Dissing the ZRP (Zimbabwe Republic Police)

24 06 2015

Driving out of town this morning I had to make a decision; gym or go home and try out my shoulder on the rowing machine. It has been giving trouble lately and I had a sneeky suspicion that it was due to the gym workout. I knew if I went to they gym I wouldn’t be able to resist doing more exercise than using the rowing machine there and I wanted to isolate the problem. So home it was. An unfortunate decision.

The police were at the Groombridge intersection on College Road waiting to catch those not stopping at the stop sign. I made a point of stopping and then they waved me over.

Bullshit! I thought.

“Did you see the stop sign?” the officer asked.

“Yes, and I stopped at it!”  I replied heatedly.

I realised that I was trapped. My word against his. I had no witnesses and he knew it. I couldn’t lose my temper, I couldn’t accuse him of lying. So I launched into full-blown psychological warfare.

“You know this means that I can never help any ZRP officer I see needing help?”

“You must not say that, you made a mistake” he countered.

“No I did not, I know when my vehicle is stopped now I insist you write me a ticket” I demanded.

“I need the money” he asked.

“You must find the change” (usually a problem) I replied and unfortunately pulled out a $50 note instead of a $100. Damn for making his life easier.

He duly found the change for the $20 fine and passed the form over for signing. I scrawled something that did not resemble my signature (like it was going to make a difference!).

“How can I respect the ZRP now?” I asked.

“But you must not say that” he replied looking genuinely hurt – or so I fancied.

I drove off resisting the temptation to spin the wheels.

The above exchange is heavily abridged. It went back and forth for about 10 minutes.

The ZRP attract much contempt for their complete lack of professionalism. They have been told to collect their own wages as the government is broke so the emphasis is on easy fine collection and real traffic policing, such as catching motorists driving dangerously, is neglected. How they will ever gain a measure of respect with the general public is difficult to see.

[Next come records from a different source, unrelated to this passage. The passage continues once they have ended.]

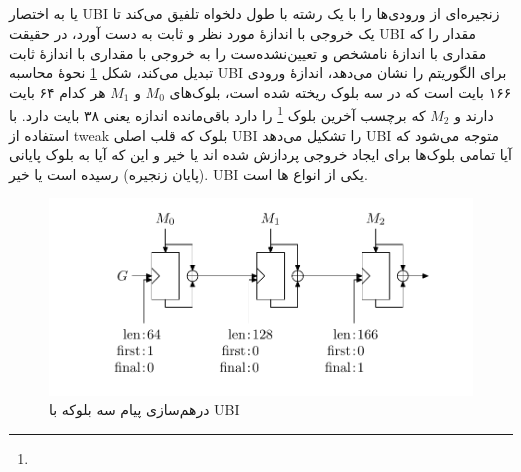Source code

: \subsection{}
یا به اختصار 
UBI
زنجیره‌ای از ورودی‌ها را با یک رشته با طول دلخواه تلفیق می‌کند تا یک خروجی با اندازهٔ مورد نظر و ثابت به دست آورد، در حقیقت 
UBI
مقدار 
را که مقداری با اندازهٔ نامشخص و تعیین‌نشده‌ست را به خروجی با مقداری با اندازهٔ ثابت تبدیل می‌کند، شکل 
\ref{three_block_message}
نحوهٔ محاسبه 
UBI
برای الگوریتم 
را نشان می‌دهد، اندازهٔ ورودی ۱۶۶ بایت است که در سه بلوک ریخته شده است، بلوک‌های 
$M_0$
و 
$M_1$
هر کدام ۶۴ بایت دارند و 
$M_2$ 
که برچسب آخرین بلوک
\footnote{}
را دارد باقی‌مانده اندازه یعنی ۳۸ بایت دارد. با استفاده از 
tweak
بلوک که قلب اصلی 
UBI
را تشکیل می‌دهد
UBI 
متوجه می‌شود که آیا تمامی بلوک‌ها برای ایجاد خروجی پردازش شده اند یا خیر و این که آیا به بلوک پایانی (پایان زنجیره) رسیده است یا خیر. 
UBI 
یکی از انواع 
ها است.
\cite{matyas}
\begin{figure}
\centering
\includegraphics[width=\textwidth]{figs/three_block_message.png}
\caption{درهم‌سازی پیام سه بلوکه  با UBI}
\label{three_block_message}
\end{figure}

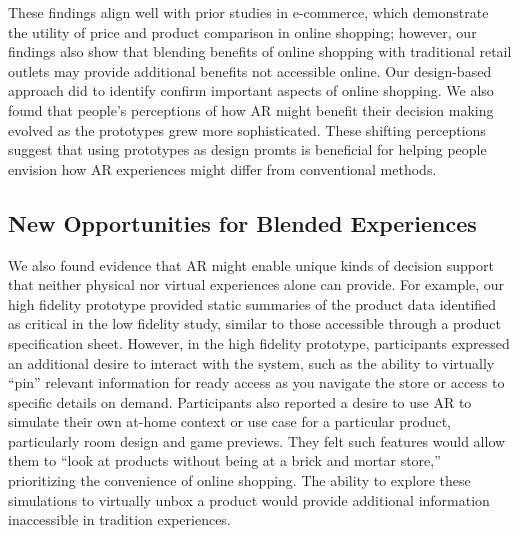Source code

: These findings align well with prior studies in e-commerce, which demonstrate the utility of price and product comparison in online shopping; however, our findings also show that blending benefits of online shopping with traditional retail outlets may provide additional benefits not accessible online. Our design-based approach did to identify confirm important aspects of online shopping. We also found that people's perceptions of how AR might benefit their decision making evolved as the prototypes grew more sophisticated. These shifting perceptions suggest that using prototypes as design promts is beneficial for helping people envision how AR experiences might differ from conventional methods. 

\subsection{New Opportunities for Blended Experiences}
We also found evidence that AR might enable unique kinds of decision support that neither physical nor virtual experiences alone can provide. For example, our high fidelity prototype provided static summaries of the product data identified as critical in the low fidelity study, similar to those accessible through a product specification sheet. However, in the high fidelity prototype, participants expressed an additional desire to interact with the system, such as the ability to virtually ``pin'' relevant information for ready access as you navigate the store or access to specific details on demand. 
Participants also reported a desire to use AR to simulate their own at-home context or use case for a particular product, particularly room design and game previews. They felt such features would allow them to ``look at products without being at a brick and mortar store,'' prioritizing the convenience of online shopping. The ability to explore these simulations to virtually unbox a product would provide additional information inaccessible in tradition experiences.

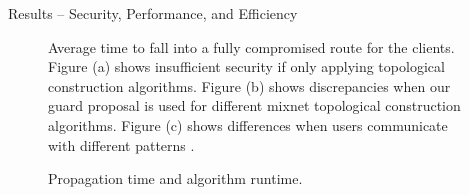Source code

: \documentclass[final]{beamer}
\newlength{\maincolwidth}
\begin{document}
\begin{frame}[t]
\begin{columns}[t]
\begin{column}{\maincolwidth}
\begin{alertblock}{Results -- Security, Performance, and Efficiency}
\begin{minipage}[t]{0.95\maincolwidth}
\begin{figure}[t!]
    \caption{Average time to fall into a fully compromised route for the clients. 
    Figure (a) shows insufficient security if only applying topological construction algorithms. 
    Figure (b) shows discrepancies when our guard proposal is
used for different mixnet topological construction algorithms. 
Figure (c) shows differences when users communicate with different patterns .}
    \label{fig:placement}
\end{figure}
\vspace{1cm}
\begin{figure}[t!]
    \centering
    \caption{Propagation time and algorithm runtime.
       \vspace{0em}}
    \label{fig:placement}
\end{figure}
    \end{minipage}
    

\end{alertblock}
\end{column}
\end{columns}
\end{frame}
\end{document}
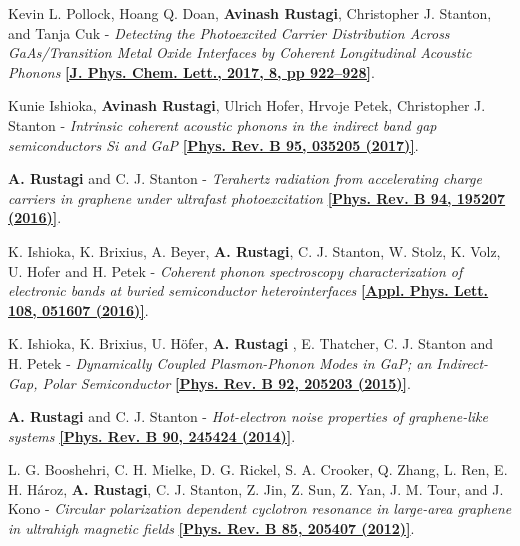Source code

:\documentclass[12pt]{article}
\begin{document}
\begin{etaremune}
	\item Kevin L. Pollock, Hoang Q. Doan, {\bf Avinash Rustagi}, Christopher J. Stanton, and Tanja Cuk - \textit{Detecting the Photoexcited Carrier Distribution Across GaAs/Transition Metal Oxide Interfaces by Coherent Longitudinal Acoustic Phonons} \href{http://pubs.acs.org/doi/abs/10.1021/acs.jpclett.6b02835} {\bf [J. Phys. Chem. Lett., 2017, 8, pp 922–928]}.

       \item Kunie Ishioka, {\bf Avinash Rustagi}, Ulrich Hofer, Hrvoje Petek, Christopher J. Stanton - \textit{Intrinsic coherent acoustic phonons in the indirect band gap semiconductors Si and GaP} \href{http://journals.aps.org/prb/abstract/10.1103/PhysRevB.95.035205} {\bf [Phys. Rev. B 95, 035205 (2017)]}.

			\item {\bf A. Rustagi} and C. J. Stanton - \textit{Terahertz radiation from accelerating charge carriers in graphene under ultrafast photoexcitation} \href{https://journals.aps.org/prb/abstract/10.1103/PhysRevB.94.195207} {\bf [Phys. Rev. B 94, 195207 (2016)]}.

      \item K. Ishioka, K. Brixius, A. Beyer, {\bf A. Rustagi}, C. J. Stanton, W. Stolz, K. Volz, U. Hofer and H. Petek - \textit{Coherent phonon spectroscopy characterization of electronic bands at buried semiconductor heterointerfaces} \href{http://scitation.aip.org/content/aip/journal/apl/108/5/10.1063/1.4941397} {\bf [Appl. Phys. Lett. 108, 051607 (2016)]}.

     \item K. Ishioka, K. Brixius, U. H{\"o}fer, {\bf A. Rustagi} , E. Thatcher, C. J. Stanton and H. Petek - \textit{Dynamically Coupled Plasmon-Phonon Modes in GaP; an Indirect-Gap, Polar Semiconductor} \href{http://journals.aps.org/prb/abstract/10.1103/PhysRevB.92.205203}{\bf [Phys. Rev. B 92, 205203 (2015)]}.

     \item {\bf A. Rustagi} and C. J. Stanton - \textit{Hot-electron noise properties of graphene-like systems} \href{http://journals.aps.org/prb/abstract/10.1103/PhysRevB.90.245424}{\bf [Phys. Rev. B 90, 245424 (2014)]}.

    \item L. G. Booshehri, C. H. Mielke, D. G. Rickel, S. A. Crooker, Q. Zhang, L. Ren, E. H. Hároz, {\bf A. Rustagi}, C. J. Stanton, Z. Jin, Z. Sun, Z. Yan, J. M. Tour, and J. Kono - \textit{Circular polarization dependent cyclotron resonance in large-area graphene in ultrahigh magnetic fields} \href{http://journals.aps.org/prb/abstract/10.1103/PhysRevB.85.205407} {\bf [Phys. Rev. B 85, 205407 (2012)]}.

\end{etaremune}
\end{document}
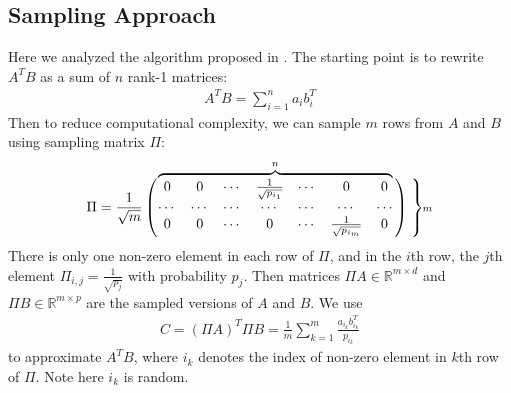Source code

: \documentclass[11pt]{article}
\begin{document}
\subsection{Sampling Approach}
Here we analyzed the algorithm proposed in \cite{Drineas06}. The starting point is to rewrite $A^TB$ as a sum of $n$ rank-1 matrices:
\begin{align*}
A^TB = \sum_{i=1}^na_i b_i^T
\end{align*}
Then to reduce computational complexity, we can sample $m$ rows from $A$ and $B$ using sampling matrix $\Pi$:
\def\matriximg{%
  \begin{matrix}
    0 & 0 & \cdots & \frac{1}{\sqrt{p_{i_1}}} & \cdots & 0 & 0  \\
    \cdots & \cdots & \cdots &\cdots & \cdots & \cdots & \cdots \\
    0 & 0 & \cdots & 0 & \cdots & \frac{1}{\sqrt{p_{i_m}}} & 0
   \end{matrix}
}%
\begin{align*}
\Pi = \frac{1}{\sqrt{m}}\left(\vphantom{\matriximg}\right.\kern-2\nulldelimiterspace
  \overbrace{\matriximg}^{\text{\scriptsize $n$}}\kern-\nulldelimiterspace\left.\vphantom{\matriximg}\right)
  \left.\vphantom{\matriximg}\right\}\kern-2\nulldelimiterspace\text{\scriptsize $m$}
\end{align*}
There is only one non-zero element in each row of $\Pi$, and in the $i$th row, the $j$th element $\Pi_{i,j}=\frac{1}{\sqrt{p_j}}$ with probability $p_j$. Then matrices $\Pi A\in \mathbb{R}^{m\times d}$ and $\Pi B\in \mathbb{R}^{m\times p}$ are the sampled versions of $A$ and $B$. We use
\begin{align*}
C = (\Pi A)^T\Pi B = \frac{1}{{m}}\sum_{k=1}^m \frac{a_{i_k}b_{i_k}^T}{p_{i_k}}
\end{align*}
to approximate $A^T B$, where $i_k$ denotes the index of non-zero element in $k$th row of $\Pi$. Note here $i_k$ is random.
\end{document}
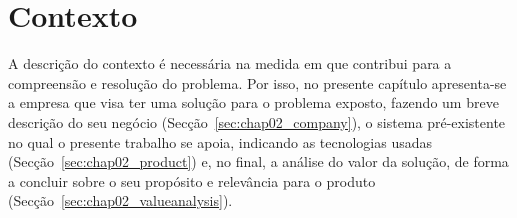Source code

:\chapter{Contexto}
\label{chap:Chapter2}
A descrição do contexto é necessária na medida em que contribui para a compreensão e resolução do problema. Por isso, no presente capítulo apresenta-se a empresa que visa ter uma solução para o problema exposto, fazendo um breve descrição do seu negócio (Secção~\ref{sec:chap02_company}), o sistema pré-existente no qual o presente trabalho se apoia, indicando as tecnologias usadas (Secção~\ref{sec:chap02_product}) e, no final, a análise do valor da solução, de forma a concluir sobre o seu propósito e relevância para o produto (Secção~\ref{sec:chap02_valueanalysis}).  







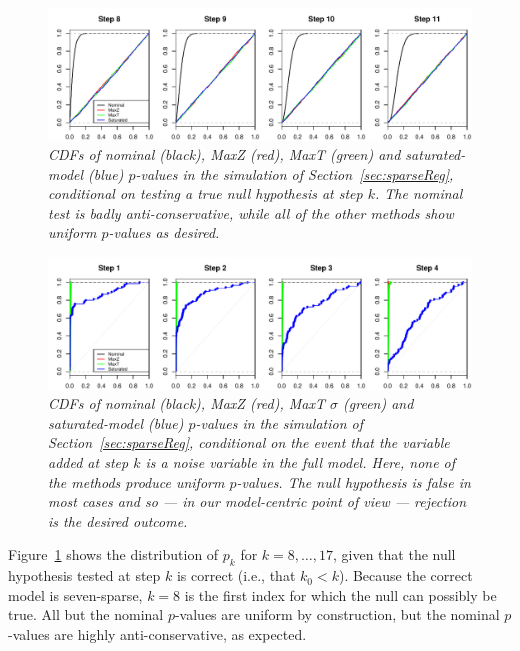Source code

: \documentclass{article}
\begin{document}
\begin{figure}[h]
  \centering
  \includegraphics[width=1\textwidth]{figs/simulation_snr_5_alpha_05_null_true.pdf}
  \caption{\em  CDFs of nominal (black), MaxZ (red), MaxT (green) and  saturated-model (blue) $p$-values in the simulation of Section~\ref{sec:sparseReg}, conditional on testing a true null hypothesis at step $k$.  The nominal test is badly anti-conservative, while all of the other methods  show uniform $p$-values as desired.}
  \label{fig:simulation_null_true}
\end{figure}

\begin{figure}[h]
  \centering
  \includegraphics[width=1\textwidth]{figs/simulation_snr_5_alpha_05_noise_var.pdf}
  \caption{\em CDFs of nominal (black), MaxZ (red), MaxT $\sigma$ (green) and  saturated-model (blue) $p$-values in the simulation of Section~\ref{sec:sparseReg}, conditional on the event that the variable added at step $k$ is a noise variable in the full model. Here, none of the methods produce uniform $p$-values. The null hypothesis is false in most cases and so --- in our model-centric point of view --- rejection is the desired outcome.}
  \label{fig:simulation_noise_var}
\end{figure}

Figure~\ref{fig:simulation_null_true} shows the distribution of $p_k$ for $k = 8, \ldots, 17$, given that the null hypothesis tested at step $k$ is correct (i.e., that $k_0< k$). Because the correct model is seven-sparse, $k=8$ is the first index for which the null can possibly be true. All but the nominal $p$-values are uniform by construction, but the nominal $p$-values are highly anti-conservative, as expected.
\end{document}
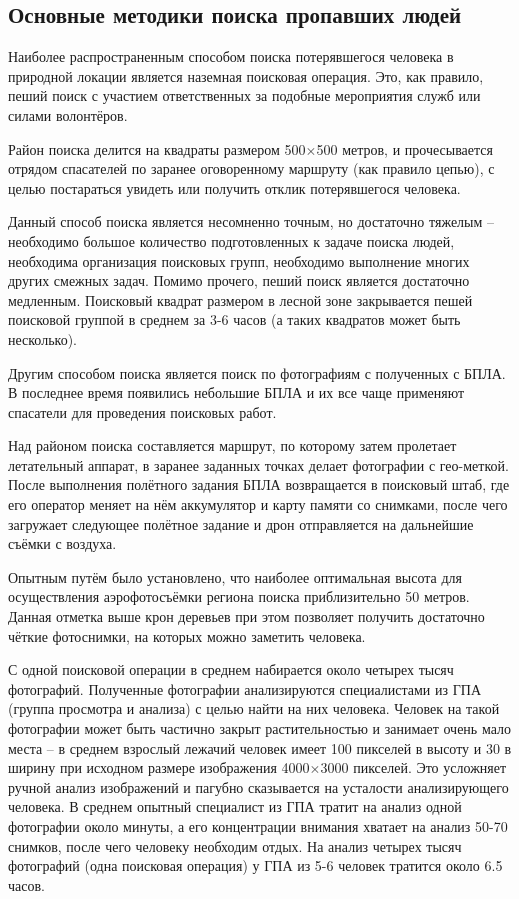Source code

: \subsection{Основные методики поиска пропавших людей}

Наиболее распространенным способом поиска потерявшегося человека в природной локации является наземная поисковая операция. Это, как правило, пеший поиск с участием ответственных за подобные мероприятия служб или силами волонтёров. 

Район поиска делится на квадраты размером 500$\times$500 метров, и прочесывается отрядом спасателей по заранее оговоренному маршруту (как правило цепью), с целью постараться увидеть или получить отклик потерявшегося человека. 

Данный способ поиска является несомненно точным, но достаточно тяжелым -- необходимо большое количество подготовленных к задаче поиска людей, необходима организация поисковых групп, необходимо выполнение многих других смежных задач. Помимо прочего, пеший поиск является достаточно медленным. Поисковый квадрат размером в лесной зоне закрывается пешей поисковой группой в среднем за 3-6 часов (а таких квадратов может быть несколько).

Другим способом поиска является поиск по фотографиям с полученных с БПЛА. В последнее время появились небольшие БПЛА и их все чаще применяют спасатели для проведения поисковых работ. 

Над районом поиска составляется маршрут, по которому затем пролетает летательный аппарат, в заранее заданных точках делает фотографии с гео-меткой. После выполнения полётного задания БПЛА возвращается в поисковый штаб, где его оператор меняет на нём аккумулятор и карту памяти со снимками, после чего загружает следующее полётное задание и дрон отправляется на дальнейшие съёмки с воздуха.

Опытным путём было установлено, что наиболее оптимальная высота для осуществления аэрофотосъёмки региона поиска приблизительно 50 метров. Данная отметка выше крон деревьев при этом позволяет получить достаточно чёткие фотоснимки, на которых можно заметить человека.

С одной поисковой операции в среднем набирается около четырех тысяч фотографий. Полученные фотографии анализируются специалистами из ГПА (группа просмотра и анализа) с целью найти на них человека. Человек на такой фотографии может быть частично закрыт растительностью и занимает очень мало места -- в среднем взрослый лежачий человек имеет 100 пикселей в высоту и 30 в ширину при исходном размере изображения 4000$\times$3000 пикселей. Это усложняет ручной анализ изображений и пагубно сказывается на усталости анализирующего человека. В среднем опытный специалист из ГПА тратит на анализ одной фотографии около минуты, а его концентрации внимания хватает на анализ 50-70 снимков, после чего человеку необходим отдых. На анализ четырех тысяч фотографий (одна поисковая операция) у ГПА из 5-6 человек тратится около 6.5 часов.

There are another 2 police who man a very informal road “block” on the road into town. I see them there most days. I am hoping they will pull me over as there have to be at least 3 police officers at any official road block so I can legally tell them to get lost. We’ll see!



6 responses

25 06 2015

Reblogged this on Tribulations and Freedom.

25 06 2015

It is truly a shame when corruption becomes first nature of a police force meant to enforce the law of the land , but that being said when we realize that a tail will always follow a head i can see where they get their corruption from . and when leaders are showing the way what can we expect from their employees

27 06 2015

I had a long discussion with a friend on what to do about this. Start by paying regularly and well for sure but when corruption is so pervasive in a society it will take a long time to get it under control. And like you say, the clean up will have to start at the top so the tail will follow. We hope…

25 06 2015
Frontiers Academy

Reblogged this on Frontiers Academy .

12 07 2015

I thought you had a Gopro? Maybe a cheaper version connected to the net in case of confiscation!

17 07 2015

I have a mobius camera, relatively cheap and very configurable, e.g. endless looping when the card is full, auto power off etc. Can be used as evidence or a threat of evidence. Plus posting bad driving on youtube can become addictive, especially with abundant examples in Zim. But, yes, what to do when they confiscate the cam? Have a dummy cam on hand to do a quick switch if necessary?